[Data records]
□ □ □

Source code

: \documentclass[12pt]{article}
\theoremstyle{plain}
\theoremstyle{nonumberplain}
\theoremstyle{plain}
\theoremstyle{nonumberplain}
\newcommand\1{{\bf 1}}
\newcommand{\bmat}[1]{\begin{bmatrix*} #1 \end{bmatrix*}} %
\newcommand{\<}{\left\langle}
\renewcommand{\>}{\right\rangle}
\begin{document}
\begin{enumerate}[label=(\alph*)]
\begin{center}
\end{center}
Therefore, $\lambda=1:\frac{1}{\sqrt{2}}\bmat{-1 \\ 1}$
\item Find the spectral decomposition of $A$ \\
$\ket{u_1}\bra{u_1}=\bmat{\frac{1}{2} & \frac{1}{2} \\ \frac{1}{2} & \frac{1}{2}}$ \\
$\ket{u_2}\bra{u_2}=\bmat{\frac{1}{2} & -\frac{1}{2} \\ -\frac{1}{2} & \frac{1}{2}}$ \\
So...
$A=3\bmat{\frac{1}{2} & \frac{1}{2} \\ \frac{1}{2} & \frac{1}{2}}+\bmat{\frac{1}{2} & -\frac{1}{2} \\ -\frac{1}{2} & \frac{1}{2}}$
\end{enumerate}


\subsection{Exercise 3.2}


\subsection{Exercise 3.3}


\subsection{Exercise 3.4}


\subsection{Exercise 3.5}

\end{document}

□ □ □

*About this task*. Please retype all of the records above exactly as they are.

*Written reply*.
Source code

: \documentclass[12pt]{article}
\theoremstyle{plain}
\theoremstyle{nonumberplain}
\theoremstyle{plain}
\theoremstyle{nonumberplain}
\newcommand\1{{\bf 1}}
\newcommand{\bmat}[1]{\begin{bmatrix*} #1 \end{bmatrix*}} %
\newcommand{\<}{\left\langle}
\renewcommand{\>}{\right\rangle}
\begin{document}
\begin{enumerate}[label=(\alph*)]
\begin{center}
\end{center}
Therefore, $\lambda=1:\frac{1}{\sqrt{2}}\bmat{-1 \\ 1}$
\item Find the spectral decomposition of $A$ \\
$\ket{u_1}\bra{u_1}=\bmat{\frac{1}{2} & \frac{1}{2} \\ \frac{1}{2} & \frac{1}{2}}$ \\
$\ket{u_2}\bra{u_2}=\bmat{\frac{1}{2} & -\frac{1}{2} \\ -\frac{1}{2} & \frac{1}{2}}$ \\
So...
$A=3\bmat{\frac{1}{2} & \frac{1}{2} \\ \frac{1}{2} & \frac{1}{2}}+\bmat{\frac{1}{2} & -\frac{1}{2} \\ -\frac{1}{2} & \frac{1}{2}}$
\end{enumerate}


\subsection{Exercise 3.2}


\subsection{Exercise 3.3}


\subsection{Exercise 3.4}


\subsection{Exercise 3.5}

\end{document}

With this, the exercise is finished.